*THE DATA*:
BEGIN
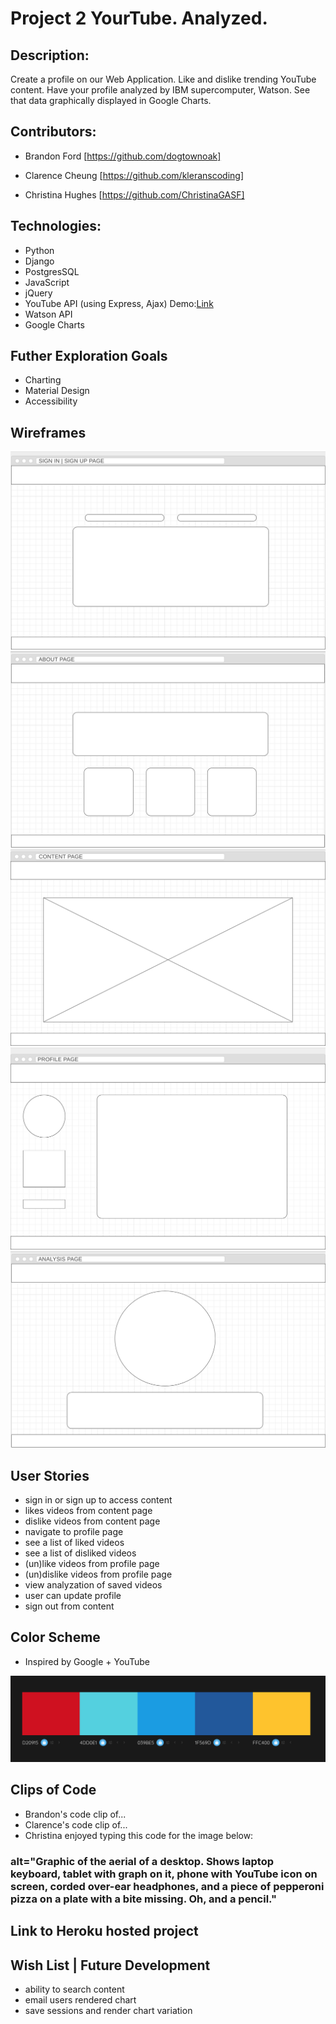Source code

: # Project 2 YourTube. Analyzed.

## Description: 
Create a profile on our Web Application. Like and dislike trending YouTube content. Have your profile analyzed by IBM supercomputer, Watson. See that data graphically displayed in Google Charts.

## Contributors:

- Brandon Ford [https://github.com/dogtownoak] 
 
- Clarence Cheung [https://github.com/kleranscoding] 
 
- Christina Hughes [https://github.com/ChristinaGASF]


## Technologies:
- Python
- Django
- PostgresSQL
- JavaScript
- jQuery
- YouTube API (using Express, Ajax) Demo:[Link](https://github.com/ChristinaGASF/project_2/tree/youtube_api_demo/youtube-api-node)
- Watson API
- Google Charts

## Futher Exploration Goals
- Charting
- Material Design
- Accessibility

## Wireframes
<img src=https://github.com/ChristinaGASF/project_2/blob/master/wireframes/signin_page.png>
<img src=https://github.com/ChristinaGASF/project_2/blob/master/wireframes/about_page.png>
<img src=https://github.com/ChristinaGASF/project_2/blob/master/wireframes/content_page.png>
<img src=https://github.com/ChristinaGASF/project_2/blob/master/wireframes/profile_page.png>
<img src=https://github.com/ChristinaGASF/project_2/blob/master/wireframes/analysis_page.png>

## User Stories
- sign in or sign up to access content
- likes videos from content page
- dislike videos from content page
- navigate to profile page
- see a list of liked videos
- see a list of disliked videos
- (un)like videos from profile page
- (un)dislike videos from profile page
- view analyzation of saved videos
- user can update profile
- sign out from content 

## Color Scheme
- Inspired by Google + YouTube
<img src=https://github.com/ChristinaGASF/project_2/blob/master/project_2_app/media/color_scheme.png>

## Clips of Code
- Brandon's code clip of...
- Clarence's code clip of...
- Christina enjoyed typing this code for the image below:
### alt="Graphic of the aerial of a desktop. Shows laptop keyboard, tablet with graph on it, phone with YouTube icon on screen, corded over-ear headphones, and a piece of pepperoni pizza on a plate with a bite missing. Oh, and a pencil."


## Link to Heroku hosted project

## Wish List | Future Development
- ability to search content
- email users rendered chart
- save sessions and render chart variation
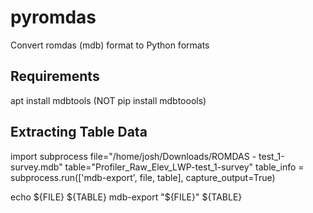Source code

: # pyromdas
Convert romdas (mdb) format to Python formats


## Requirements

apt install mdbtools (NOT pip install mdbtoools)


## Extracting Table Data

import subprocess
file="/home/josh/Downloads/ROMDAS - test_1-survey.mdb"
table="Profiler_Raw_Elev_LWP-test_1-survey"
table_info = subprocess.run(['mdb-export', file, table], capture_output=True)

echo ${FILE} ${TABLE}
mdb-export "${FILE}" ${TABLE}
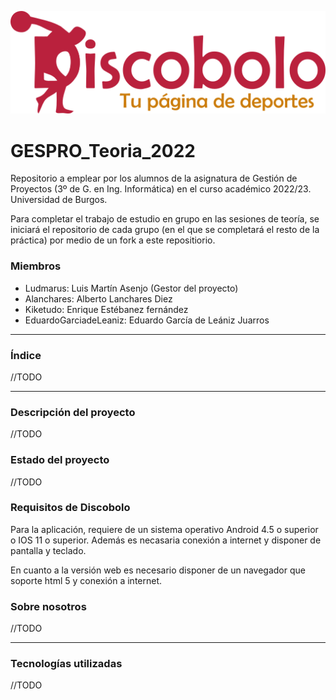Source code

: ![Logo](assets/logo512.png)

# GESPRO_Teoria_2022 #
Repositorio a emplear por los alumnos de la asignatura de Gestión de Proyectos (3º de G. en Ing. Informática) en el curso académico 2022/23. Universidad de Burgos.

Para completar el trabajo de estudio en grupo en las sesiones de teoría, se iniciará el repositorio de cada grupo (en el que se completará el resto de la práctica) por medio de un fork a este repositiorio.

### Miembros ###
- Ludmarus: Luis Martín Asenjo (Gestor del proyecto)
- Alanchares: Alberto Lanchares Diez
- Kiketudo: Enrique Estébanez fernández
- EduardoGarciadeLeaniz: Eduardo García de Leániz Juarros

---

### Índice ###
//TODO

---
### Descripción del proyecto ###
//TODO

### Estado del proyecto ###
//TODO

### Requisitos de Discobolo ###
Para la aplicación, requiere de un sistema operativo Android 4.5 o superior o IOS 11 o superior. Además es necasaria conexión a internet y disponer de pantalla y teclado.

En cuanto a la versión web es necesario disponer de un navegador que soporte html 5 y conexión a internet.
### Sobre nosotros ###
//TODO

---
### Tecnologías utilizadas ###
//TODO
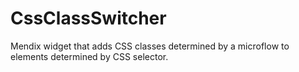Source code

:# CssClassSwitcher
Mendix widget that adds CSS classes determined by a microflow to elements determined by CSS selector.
END
*WORK TASK*: Would you copy each line above exactly as given, dropping any images?

*RESPONSE BELOW*:
Source code

: # Project 2 YourTube. Analyzed.

## Description: 
Create a profile on our Web Application. Like and dislike trending YouTube content. Have your profile analyzed by IBM supercomputer, Watson. See that data graphically displayed in Google Charts.

## Contributors:

- Brandon Ford [https://github.com/dogtownoak] 
 
- Clarence Cheung [https://github.com/kleranscoding] 
 
- Christina Hughes [https://github.com/ChristinaGASF]


## Technologies:
- Python
- Django
- PostgresSQL
- JavaScript
- jQuery
- YouTube API (using Express, Ajax) Demo:[Link](https://github.com/ChristinaGASF/project_2/tree/youtube_api_demo/youtube-api-node)
- Watson API
- Google Charts

## Futher Exploration Goals
- Charting
- Material Design
- Accessibility

## Wireframes
<img src=https://github.com/ChristinaGASF/project_2/blob/master/wireframes/signin_page.png>
<img src=https://github.com/ChristinaGASF/project_2/blob/master/wireframes/about_page.png>
<img src=https://github.com/ChristinaGASF/project_2/blob/master/wireframes/content_page.png>
<img src=https://github.com/ChristinaGASF/project_2/blob/master/wireframes/profile_page.png>
<img src=https://github.com/ChristinaGASF/project_2/blob/master/wireframes/analysis_page.png>

## User Stories
- sign in or sign up to access content
- likes videos from content page
- dislike videos from content page
- navigate to profile page
- see a list of liked videos
- see a list of disliked videos
- (un)like videos from profile page
- (un)dislike videos from profile page
- view analyzation of saved videos
- user can update profile
- sign out from content 

## Color Scheme
- Inspired by Google + YouTube
<img src=https://github.com/ChristinaGASF/project_2/blob/master/project_2_app/media/color_scheme.png>

## Clips of Code
- Brandon's code clip of...
- Clarence's code clip of...
- Christina enjoyed typing this code for the image below:
### alt="Graphic of the aerial of a desktop. Shows laptop keyboard, tablet with graph on it, phone with YouTube icon on screen, corded over-ear headphones, and a piece of pepperoni pizza on a plate with a bite missing. Oh, and a pencil."


## Link to Heroku hosted project

## Wish List | Future Development
- ability to search content
- email users rendered chart
- save sessions and render chart variation
Source code

: # pyromdas
Convert romdas (mdb) format to Python formats


## Requirements

apt install mdbtools (NOT pip install mdbtoools)


## Extracting Table Data

import subprocess
file="/home/josh/Downloads/ROMDAS - test_1-survey.mdb"
table="Profiler_Raw_Elev_LWP-test_1-survey"
table_info = subprocess.run(['mdb-export', file, table], capture_output=True)

echo ${FILE} ${TABLE}
mdb-export "${FILE}" ${TABLE}
Source code

: ![Logo](assets/logo512.png)

# GESPRO_Teoria_2022 #
Repositorio a emplear por los alumnos de la asignatura de Gestión de Proyectos (3º de G. en Ing. Informática) en el curso académico 2022/23. Universidad de Burgos.

Para completar el trabajo de estudio en grupo en las sesiones de teoría, se iniciará el repositorio de cada grupo (en el que se completará el resto de la práctica) por medio de un fork a este repositiorio.

### Miembros ###
- Ludmarus: Luis Martín Asenjo (Gestor del proyecto)
- Alanchares: Alberto Lanchares Diez
- Kiketudo: Enrique Estébanez fernández
- EduardoGarciadeLeaniz: Eduardo García de Leániz Juarros

---

### Índice ###
//TODO

---
### Descripción del proyecto ###
//TODO

### Estado del proyecto ###
//TODO

### Requisitos de Discobolo ###
Para la aplicación, requiere de un sistema operativo Android 4.5 o superior o IOS 11 o superior. Además es necasaria conexión a internet y disponer de pantalla y teclado.

En cuanto a la versión web es necesario disponer de un navegador que soporte html 5 y conexión a internet.
### Sobre nosotros ###
//TODO

---
### Tecnologías utilizadas ###
//TODO
Source code

:# CssClassSwitcher
Mendix widget that adds CSS classes determined by a microflow to elements determined by CSS selector.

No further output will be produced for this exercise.